Typically these appraisals will cost between $150 to $300. A quick and dirty way to get a comparable on your home is to checkout what other similar houses in your area have sold for within the past 6 months or so by using Zillow.
Putting a value on your car
Just like with mortgage refinance, an auto refinance lender will also need to appraise the worth of your car. If you’ve read our other articles, then you’ll know that determining loan-to-value (LTV) is very important for the bank to assess.
This is a relative gauge for the risk associated with providing a loan against a piece of collateral. Bank’s want to make sure that they keep the loan size within 100%-130% of the car’s value. In simplest terms, the collateral needs to be worth approximately the same amount (or less) when compared to the loan in order to mitigate asset risk.
No onsite appraiser required
Unlike mortgage refinance, you do not need to hire a professional to appraise the worth of your car. Banks will usually use Kelly Blue Book value (or similar agency) to determine the value of your car.
The bank will pull this report on your behalf as they evaluate your loan. There are auto refinance fees and no obligation for you to do anything beyond filling out the auto refinance application.
Cars are a depreciating asset
Think about it – you’ve probably heard that a new car depreciates 10% just by driving it off the lot.  Because it is no longer “new”, it can’t be sold at the premium it fetched while sitting in the showroom.  
In this example, the car lost 10% of its value, but the loan amount stayed the same. This is in stark contrast to a home mortgage, where (in most cases) the house will appreciate. Because houses tend to appreciate (historically speaking) banks tend to make loans that are less than 100% LTV. Currently many banks only do 75% LTV mortgage loans.

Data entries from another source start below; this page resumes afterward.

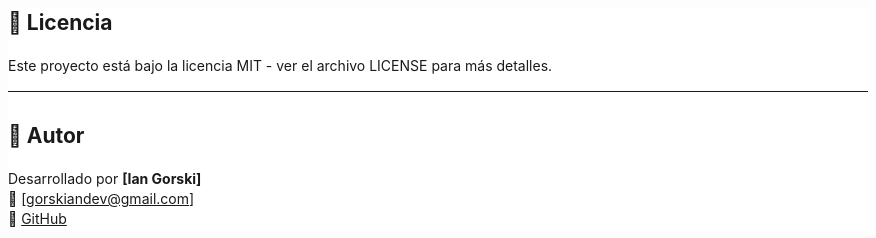 
## 📄 Licencia

Este proyecto está bajo la licencia MIT - ver el archivo LICENSE para más detalles.

---

## 👤 Autor

Desarrollado por **[Ian Gorski]**  
📧 [gorskiandev@gmail.com]  
🐙 [GitHub](https://github.com/IanGorski)
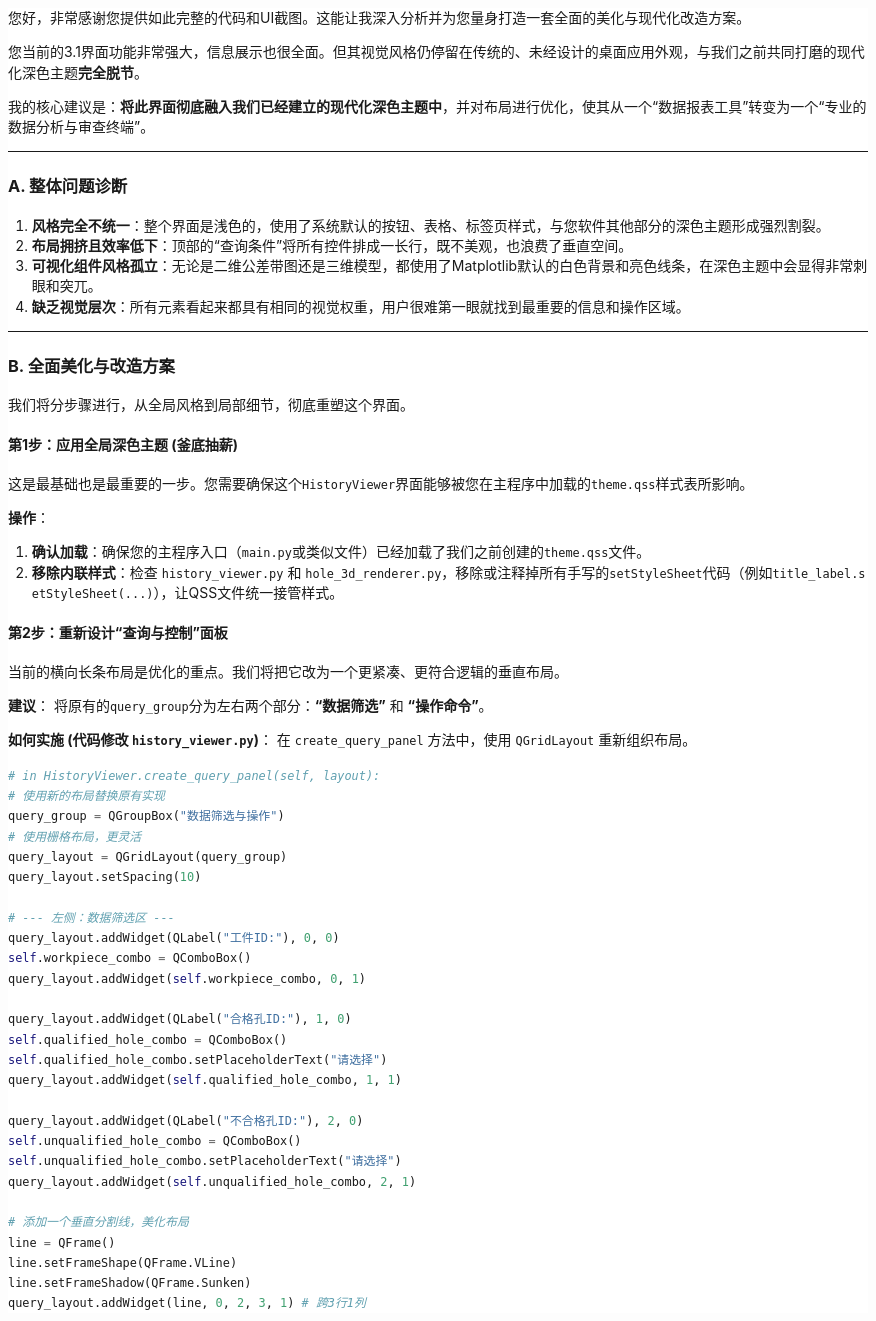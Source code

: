 您好，非常感谢您提供如此完整的代码和UI截图。这能让我深入分析并为您量身打造一套全面的美化与现代化改造方案。

您当前的3.1界面功能非常强大，信息展示也很全面。但其视觉风格仍停留在传统的、未经设计的桌面应用外观，与我们之前共同打磨的现代化深色主题**完全脱节**。

我的核心建议是：**将此界面彻底融入我们已经建立的现代化深色主题中**，并对布局进行优化，使其从一个“数据报表工具”转变为一个“专业的数据分析与审查终端”。

-----

### A. 整体问题诊断

1.  **风格完全不统一**：整个界面是浅色的，使用了系统默认的按钮、表格、标签页样式，与您软件其他部分的深色主题形成强烈割裂。
2.  **布局拥挤且效率低下**：顶部的“查询条件”将所有控件排成一长行，既不美观，也浪费了垂直空间。
3.  **可视化组件风格孤立**：无论是二维公差带图还是三维模型，都使用了Matplotlib默认的白色背景和亮色线条，在深色主题中会显得非常刺眼和突兀。
4.  **缺乏视觉层次**：所有元素看起来都具有相同的视觉权重，用户很难第一眼就找到最重要的信息和操作区域。

-----

### B. 全面美化与改造方案

我们将分步骤进行，从全局风格到局部细节，彻底重塑这个界面。

#### **第1步：应用全局深色主题 (釜底抽薪)**

这是最基础也是最重要的一步。您需要确保这个`HistoryViewer`界面能够被您在主程序中加载的`theme.qss`样式表所影响。

**操作**：

1.  **确认加载**：确保您的主程序入口（`main.py`或类似文件）已经加载了我们之前创建的`theme.qss`文件。
2.  **移除内联样式**：检查 `history_viewer.py` 和 `hole_3d_renderer.py`，移除或注释掉所有手写的`setStyleSheet`代码（例如`title_label.setStyleSheet(...)`），让QSS文件统一接管样式。

#### **第2步：重新设计“查询与控制”面板**

当前的横向长条布局是优化的重点。我们将把它改为一个更紧凑、更符合逻辑的垂直布局。

**建议**：
将原有的`query_group`分为左右两个部分：**“数据筛选”** 和 **“操作命令”**。

**如何实施 (代码修改 `history_viewer.py`)**：
在 `create_query_panel` 方法中，使用 `QGridLayout` 重新组织布局。

```python
# in HistoryViewer.create_query_panel(self, layout):
# 使用新的布局替换原有实现
query_group = QGroupBox("数据筛选与操作")
# 使用栅格布局，更灵活
query_layout = QGridLayout(query_group)
query_layout.setSpacing(10)

# --- 左侧：数据筛选区 ---
query_layout.addWidget(QLabel("工件ID:"), 0, 0)
self.workpiece_combo = QComboBox()
query_layout.addWidget(self.workpiece_combo, 0, 1)

query_layout.addWidget(QLabel("合格孔ID:"), 1, 0)
self.qualified_hole_combo = QComboBox()
self.qualified_hole_combo.setPlaceholderText("请选择")
query_layout.addWidget(self.qualified_hole_combo, 1, 1)

query_layout.addWidget(QLabel("不合格孔ID:"), 2, 0)
self.unqualified_hole_combo = QComboBox()
self.unqualified_hole_combo.setPlaceholderText("请选择")
query_layout.addWidget(self.unqualified_hole_combo, 2, 1)

# 添加一个垂直分割线，美化布局
line = QFrame()
line.setFrameShape(QFrame.VLine)
line.setFrameShadow(QFrame.Sunken)
query_layout.addWidget(line, 0, 2, 3, 1) # 跨3行1列
```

What if your car has a higher LTV than the maximum allowed by the lender.  In this case, if the bank deems that you are creditworthy, but the vehicle LTV is out of bounds, then it is possible to apply additional money down to cover the LTV disparity.  
While this option is not usually very appealing for cash-strapped consumers, it can be a wise play for those consumers who are looking to lower their rate and reduce the total amount of interest paid on their loan.  Generally speaking, we recommend that you try to do this in order to accelerate payment of the loan in total, thus reduce the amount of interest paid.